> [What this task involves] Only the lines below from the one containing "2.蓝调口琴伴奏下载保存" to the one containing "3.运行SpiderMan.java" should be repeated, both included and unchanged.

> [Material for this exercise]
────────────────

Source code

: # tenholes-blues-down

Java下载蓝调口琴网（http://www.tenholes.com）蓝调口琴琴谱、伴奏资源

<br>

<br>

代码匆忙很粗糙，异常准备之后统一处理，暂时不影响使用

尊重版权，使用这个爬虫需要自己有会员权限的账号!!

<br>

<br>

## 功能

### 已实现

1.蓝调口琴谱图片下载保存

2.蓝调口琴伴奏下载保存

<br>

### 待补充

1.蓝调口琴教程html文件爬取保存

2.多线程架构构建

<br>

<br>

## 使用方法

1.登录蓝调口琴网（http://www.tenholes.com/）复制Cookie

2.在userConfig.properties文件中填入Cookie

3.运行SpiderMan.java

────────────────

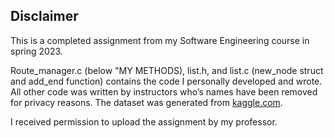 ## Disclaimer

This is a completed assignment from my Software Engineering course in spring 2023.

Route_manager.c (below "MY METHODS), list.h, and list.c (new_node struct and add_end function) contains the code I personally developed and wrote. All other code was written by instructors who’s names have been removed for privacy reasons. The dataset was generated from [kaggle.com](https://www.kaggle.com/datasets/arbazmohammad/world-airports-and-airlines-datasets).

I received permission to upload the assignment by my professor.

────────────────

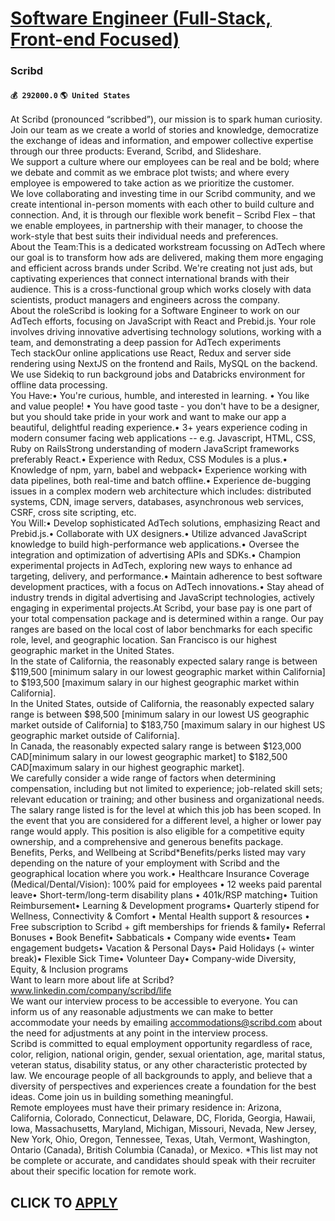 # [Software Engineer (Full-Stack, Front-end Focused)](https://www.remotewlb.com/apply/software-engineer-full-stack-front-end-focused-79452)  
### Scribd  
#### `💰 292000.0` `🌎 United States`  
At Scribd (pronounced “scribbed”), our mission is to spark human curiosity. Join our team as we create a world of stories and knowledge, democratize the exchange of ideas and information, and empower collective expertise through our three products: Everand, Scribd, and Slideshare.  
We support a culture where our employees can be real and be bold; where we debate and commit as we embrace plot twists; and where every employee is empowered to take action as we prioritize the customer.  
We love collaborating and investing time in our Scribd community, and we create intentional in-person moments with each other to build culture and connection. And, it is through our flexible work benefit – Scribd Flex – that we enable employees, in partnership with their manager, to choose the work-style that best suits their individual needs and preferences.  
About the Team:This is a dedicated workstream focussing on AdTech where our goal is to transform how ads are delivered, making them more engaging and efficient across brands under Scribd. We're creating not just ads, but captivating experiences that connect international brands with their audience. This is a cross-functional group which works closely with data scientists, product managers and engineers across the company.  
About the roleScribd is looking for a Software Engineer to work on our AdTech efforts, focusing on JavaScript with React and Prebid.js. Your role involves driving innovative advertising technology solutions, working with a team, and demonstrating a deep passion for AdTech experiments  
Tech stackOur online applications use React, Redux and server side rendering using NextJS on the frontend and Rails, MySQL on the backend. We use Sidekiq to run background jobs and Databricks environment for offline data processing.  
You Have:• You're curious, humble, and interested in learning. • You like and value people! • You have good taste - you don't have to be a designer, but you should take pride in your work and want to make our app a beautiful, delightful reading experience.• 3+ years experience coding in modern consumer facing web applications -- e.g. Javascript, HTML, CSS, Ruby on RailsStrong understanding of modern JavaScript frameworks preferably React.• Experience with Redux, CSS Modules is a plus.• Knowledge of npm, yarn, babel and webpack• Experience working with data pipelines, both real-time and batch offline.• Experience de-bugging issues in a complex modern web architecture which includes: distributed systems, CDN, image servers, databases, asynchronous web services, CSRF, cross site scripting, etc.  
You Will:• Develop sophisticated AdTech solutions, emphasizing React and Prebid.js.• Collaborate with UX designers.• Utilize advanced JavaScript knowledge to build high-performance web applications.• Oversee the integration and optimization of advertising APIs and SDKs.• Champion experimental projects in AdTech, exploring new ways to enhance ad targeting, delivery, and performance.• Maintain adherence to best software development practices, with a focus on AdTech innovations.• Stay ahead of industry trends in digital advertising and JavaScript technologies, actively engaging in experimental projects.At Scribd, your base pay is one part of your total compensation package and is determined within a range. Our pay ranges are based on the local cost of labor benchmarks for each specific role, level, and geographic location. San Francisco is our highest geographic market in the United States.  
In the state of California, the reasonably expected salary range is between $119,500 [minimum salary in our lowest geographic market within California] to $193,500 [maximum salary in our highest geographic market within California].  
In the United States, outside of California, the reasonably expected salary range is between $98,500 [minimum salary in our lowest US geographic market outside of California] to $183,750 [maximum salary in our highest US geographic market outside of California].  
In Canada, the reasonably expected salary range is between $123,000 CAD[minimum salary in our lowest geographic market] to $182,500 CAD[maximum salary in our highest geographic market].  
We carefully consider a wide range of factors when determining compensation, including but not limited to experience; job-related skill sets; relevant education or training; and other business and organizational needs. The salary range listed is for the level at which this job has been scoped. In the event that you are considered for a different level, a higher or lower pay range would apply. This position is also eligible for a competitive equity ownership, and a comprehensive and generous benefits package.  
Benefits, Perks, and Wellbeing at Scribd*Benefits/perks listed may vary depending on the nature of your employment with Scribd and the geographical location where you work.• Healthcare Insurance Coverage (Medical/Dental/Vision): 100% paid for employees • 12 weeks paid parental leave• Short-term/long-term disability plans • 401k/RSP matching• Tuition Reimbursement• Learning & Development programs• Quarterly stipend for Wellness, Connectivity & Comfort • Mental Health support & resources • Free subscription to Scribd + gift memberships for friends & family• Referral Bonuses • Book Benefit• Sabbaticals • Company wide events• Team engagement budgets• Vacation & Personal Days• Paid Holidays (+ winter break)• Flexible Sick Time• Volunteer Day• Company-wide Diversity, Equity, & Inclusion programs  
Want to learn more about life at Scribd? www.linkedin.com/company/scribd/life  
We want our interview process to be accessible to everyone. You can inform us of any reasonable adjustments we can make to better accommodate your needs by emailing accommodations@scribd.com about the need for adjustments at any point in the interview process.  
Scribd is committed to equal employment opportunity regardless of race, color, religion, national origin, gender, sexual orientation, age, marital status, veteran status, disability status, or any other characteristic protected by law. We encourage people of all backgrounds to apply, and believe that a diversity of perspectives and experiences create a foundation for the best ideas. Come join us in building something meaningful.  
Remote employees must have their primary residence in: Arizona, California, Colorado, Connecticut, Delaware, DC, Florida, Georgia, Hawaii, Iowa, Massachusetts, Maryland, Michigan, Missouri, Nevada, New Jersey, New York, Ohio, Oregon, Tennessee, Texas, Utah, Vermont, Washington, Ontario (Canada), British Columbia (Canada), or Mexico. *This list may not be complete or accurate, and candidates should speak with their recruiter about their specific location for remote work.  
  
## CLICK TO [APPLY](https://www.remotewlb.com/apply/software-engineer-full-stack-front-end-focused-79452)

────────────────

> [Answer for the task]
2.蓝调口琴伴奏下载保存

<br>

### 待补充

1.蓝调口琴教程html文件爬取保存

2.多线程架构构建

<br>

<br>

## 使用方法

1.登录蓝调口琴网（http://www.tenholes.com/）复制Cookie

2.在userConfig.properties文件中填入Cookie

3.运行SpiderMan.java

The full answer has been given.